She lifted her hand to knock on the door to Bruenor's sitting room, then gently cracked the door open instead and peeked in. She saw a dwarf standing off to the side of the burning hearth, but it wasn't Bruenor. Thibbledorf Pwent, the battlerager, hopped about in circles, apparently trying to catch a pesky fly. He wore his sharp-ridged armor (as always), complete with glove nails and knee and elbow spikes, and other deadly points protruding from every plausible angle. The armor squealed as the dwarf spun and jumped, an irritating sound if Catti-brie had ever heard one. Pwent's open-faced gray helm rested in the chair beside him, its top spike half as tall as the dwarf. Without it, Catti-brie could see, the battlerager was almost bald, his remaining thin black strands of hair matted greasily to the sides of his head, then giving way to an enormous, bushy black beard.

Catti-brie pushed the door a little farther and saw Bruenor sitting before the low-burning fire, absently trying to flip a log so that its embers would flare to life again. His halfhearted poke against the glowing log made Catti-brie wince. She remembered the days not so long ago, when the boisterous king would have simply reached into the hearth and smacked the stubborn log with his bare hand.

With a look to Pwent (who was eating something that Catti-brie sincerely hoped was not a fly), the young woman entered the room, checking her cloak as she came in to see that the items were properly concealed.

'Hey, there!' Pwent howled between crunchy bites. Even more than her disgust at the thought that he was eating a fly, Catti-brie was amazed that he could be getting so much chewing out of it!

'Ye should get a beard!' the battlerager called, his customary greeting. From their first meeting, the dirty dwarf had told Catti-brie that she'd be a handsome woman indeed if she could only grow a beard.

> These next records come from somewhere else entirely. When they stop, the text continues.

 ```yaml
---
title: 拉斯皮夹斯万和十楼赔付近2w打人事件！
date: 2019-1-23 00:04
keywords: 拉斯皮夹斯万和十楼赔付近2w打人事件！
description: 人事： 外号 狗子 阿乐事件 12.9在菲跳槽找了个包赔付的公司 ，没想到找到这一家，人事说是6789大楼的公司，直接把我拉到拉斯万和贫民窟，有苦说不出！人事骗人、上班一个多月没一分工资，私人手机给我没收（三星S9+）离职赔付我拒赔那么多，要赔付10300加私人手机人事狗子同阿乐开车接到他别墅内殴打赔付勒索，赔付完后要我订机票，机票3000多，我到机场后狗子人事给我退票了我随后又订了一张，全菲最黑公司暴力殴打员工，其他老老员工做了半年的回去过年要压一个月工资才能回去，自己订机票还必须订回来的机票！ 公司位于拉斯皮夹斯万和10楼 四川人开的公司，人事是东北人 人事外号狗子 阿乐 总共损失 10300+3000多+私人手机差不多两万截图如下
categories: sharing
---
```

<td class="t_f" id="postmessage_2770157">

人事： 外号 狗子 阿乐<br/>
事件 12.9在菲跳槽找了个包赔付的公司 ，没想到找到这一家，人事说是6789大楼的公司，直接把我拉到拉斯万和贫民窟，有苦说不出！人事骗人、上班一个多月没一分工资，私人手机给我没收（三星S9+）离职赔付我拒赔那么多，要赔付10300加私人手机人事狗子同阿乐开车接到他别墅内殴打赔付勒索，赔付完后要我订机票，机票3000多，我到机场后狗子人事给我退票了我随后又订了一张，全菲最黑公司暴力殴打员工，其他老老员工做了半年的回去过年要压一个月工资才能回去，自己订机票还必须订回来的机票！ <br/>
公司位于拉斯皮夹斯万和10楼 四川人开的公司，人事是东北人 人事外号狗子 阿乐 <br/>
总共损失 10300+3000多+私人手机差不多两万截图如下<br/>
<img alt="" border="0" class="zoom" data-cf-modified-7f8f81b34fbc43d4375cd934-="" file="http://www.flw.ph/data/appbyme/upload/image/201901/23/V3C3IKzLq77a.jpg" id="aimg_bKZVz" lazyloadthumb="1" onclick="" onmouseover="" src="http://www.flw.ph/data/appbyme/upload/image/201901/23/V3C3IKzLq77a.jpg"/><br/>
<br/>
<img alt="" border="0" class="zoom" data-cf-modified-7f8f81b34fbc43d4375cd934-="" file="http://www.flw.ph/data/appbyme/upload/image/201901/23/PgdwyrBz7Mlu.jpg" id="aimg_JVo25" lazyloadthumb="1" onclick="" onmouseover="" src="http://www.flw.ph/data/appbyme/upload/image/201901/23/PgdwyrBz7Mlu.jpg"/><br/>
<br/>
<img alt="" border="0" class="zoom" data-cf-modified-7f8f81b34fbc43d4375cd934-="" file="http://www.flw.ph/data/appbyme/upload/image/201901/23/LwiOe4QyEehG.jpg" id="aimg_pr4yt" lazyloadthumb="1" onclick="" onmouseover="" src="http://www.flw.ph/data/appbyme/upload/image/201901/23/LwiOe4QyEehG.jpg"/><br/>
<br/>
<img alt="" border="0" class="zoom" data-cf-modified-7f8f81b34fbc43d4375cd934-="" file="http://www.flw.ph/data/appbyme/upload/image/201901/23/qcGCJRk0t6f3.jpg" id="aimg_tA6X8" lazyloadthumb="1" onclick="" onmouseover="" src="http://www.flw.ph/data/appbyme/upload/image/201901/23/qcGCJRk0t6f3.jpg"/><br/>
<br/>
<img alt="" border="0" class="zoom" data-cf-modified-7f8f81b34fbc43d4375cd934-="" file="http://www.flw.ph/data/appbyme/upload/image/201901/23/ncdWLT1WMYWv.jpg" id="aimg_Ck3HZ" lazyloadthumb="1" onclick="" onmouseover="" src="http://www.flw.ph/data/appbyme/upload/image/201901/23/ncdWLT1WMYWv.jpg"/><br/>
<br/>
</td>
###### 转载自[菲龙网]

'I'm working at it,' Catti-brie replied, honestly glad for the levity. 'Ye've got me promise that I haven't shaved me face since the day we met.' She patted the battlerager atop the head, then regretted it when she felt the greasy film on her hand.

'There's a good girl,' Pwent replied. He spotted another flitting insect and hopped away in pursuit.

'Where ye going?' Bruenor demanded sharply before Catti-brie could even say hello.

Catti-brie sighed in the face of her father's scowl. How she longed to see Bruenor smile again! Catti-brie noted the bruise on Bruenor's forehead, the scraped portion finally scabbing over. He had reportedly gone into a tirade a few nights before, and had actually smashed down a heavy wooden door with his head while two frantic younger dwarves tried to hold him back. The bruise combined with Bruenor's garish scar, which ran from his forehead to the side of his jaw, across one socket where his eye had once been, made the old dwarf seem battered indeed!

'Where ye going?' Bruenor asked again, angrily.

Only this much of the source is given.